[Source texts of formatted documents]
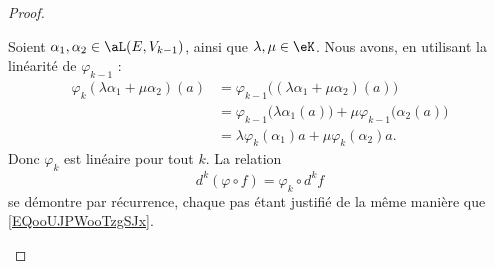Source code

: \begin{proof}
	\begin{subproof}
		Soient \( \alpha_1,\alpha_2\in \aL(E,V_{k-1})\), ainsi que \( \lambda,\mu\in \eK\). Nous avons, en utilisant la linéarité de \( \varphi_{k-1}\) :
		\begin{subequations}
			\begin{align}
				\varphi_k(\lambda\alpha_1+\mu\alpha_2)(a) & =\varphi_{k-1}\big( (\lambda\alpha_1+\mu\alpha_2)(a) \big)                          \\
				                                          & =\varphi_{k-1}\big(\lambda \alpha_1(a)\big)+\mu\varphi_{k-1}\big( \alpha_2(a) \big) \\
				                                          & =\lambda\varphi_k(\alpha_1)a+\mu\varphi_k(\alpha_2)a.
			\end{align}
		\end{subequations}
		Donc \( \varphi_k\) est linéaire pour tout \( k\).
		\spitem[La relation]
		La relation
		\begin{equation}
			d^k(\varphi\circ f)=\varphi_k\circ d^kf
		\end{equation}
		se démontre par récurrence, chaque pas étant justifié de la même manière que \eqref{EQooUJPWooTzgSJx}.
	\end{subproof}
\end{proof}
--
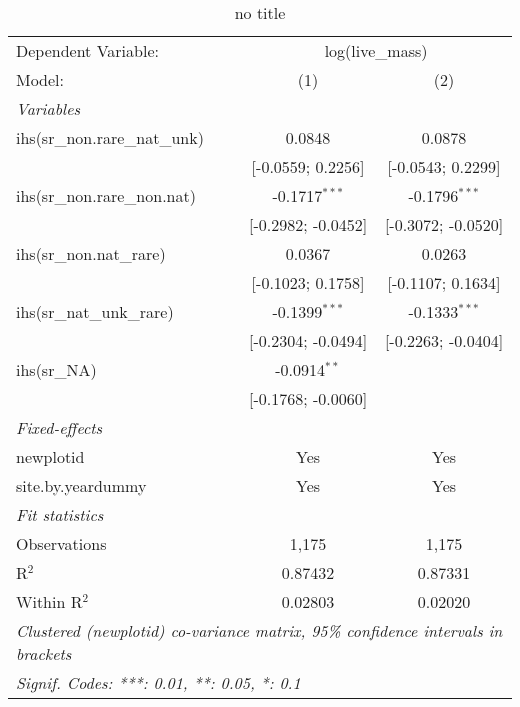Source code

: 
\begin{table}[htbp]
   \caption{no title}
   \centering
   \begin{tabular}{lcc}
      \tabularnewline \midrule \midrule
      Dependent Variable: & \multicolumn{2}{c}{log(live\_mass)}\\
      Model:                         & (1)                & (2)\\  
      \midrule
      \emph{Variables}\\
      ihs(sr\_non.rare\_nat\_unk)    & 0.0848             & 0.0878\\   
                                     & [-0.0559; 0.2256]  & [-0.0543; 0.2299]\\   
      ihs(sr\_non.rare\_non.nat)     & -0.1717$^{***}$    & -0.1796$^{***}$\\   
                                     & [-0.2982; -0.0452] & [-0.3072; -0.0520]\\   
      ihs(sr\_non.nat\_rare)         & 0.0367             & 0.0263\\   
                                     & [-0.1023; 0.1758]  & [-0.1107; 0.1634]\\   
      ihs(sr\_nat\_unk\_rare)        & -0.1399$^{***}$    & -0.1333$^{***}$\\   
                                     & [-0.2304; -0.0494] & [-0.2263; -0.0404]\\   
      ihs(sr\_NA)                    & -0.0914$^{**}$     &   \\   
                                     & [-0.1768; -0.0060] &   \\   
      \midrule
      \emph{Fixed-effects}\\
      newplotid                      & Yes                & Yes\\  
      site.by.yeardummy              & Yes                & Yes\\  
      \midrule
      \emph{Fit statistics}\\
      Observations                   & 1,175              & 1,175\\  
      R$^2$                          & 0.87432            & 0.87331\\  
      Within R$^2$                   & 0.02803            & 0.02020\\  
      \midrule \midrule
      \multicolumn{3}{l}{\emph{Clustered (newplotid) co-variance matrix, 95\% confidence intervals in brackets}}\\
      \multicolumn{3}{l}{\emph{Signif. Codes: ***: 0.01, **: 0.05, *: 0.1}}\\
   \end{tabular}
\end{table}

[What to do]
Whenever a line in the records above contains the string "multicolumn", copy that line.

[Written response]
      Dependent Variable: & \multicolumn{2}{c}{log(live\_mass)}\\
      \multicolumn{3}{l}{\emph{Clustered (newplotid) co-variance matrix, 95\% confidence intervals in brackets}}\\
      \multicolumn{3}{l}{\emph{Signif. Codes: ***: 0.01, **: 0.05, *: 0.1}}\\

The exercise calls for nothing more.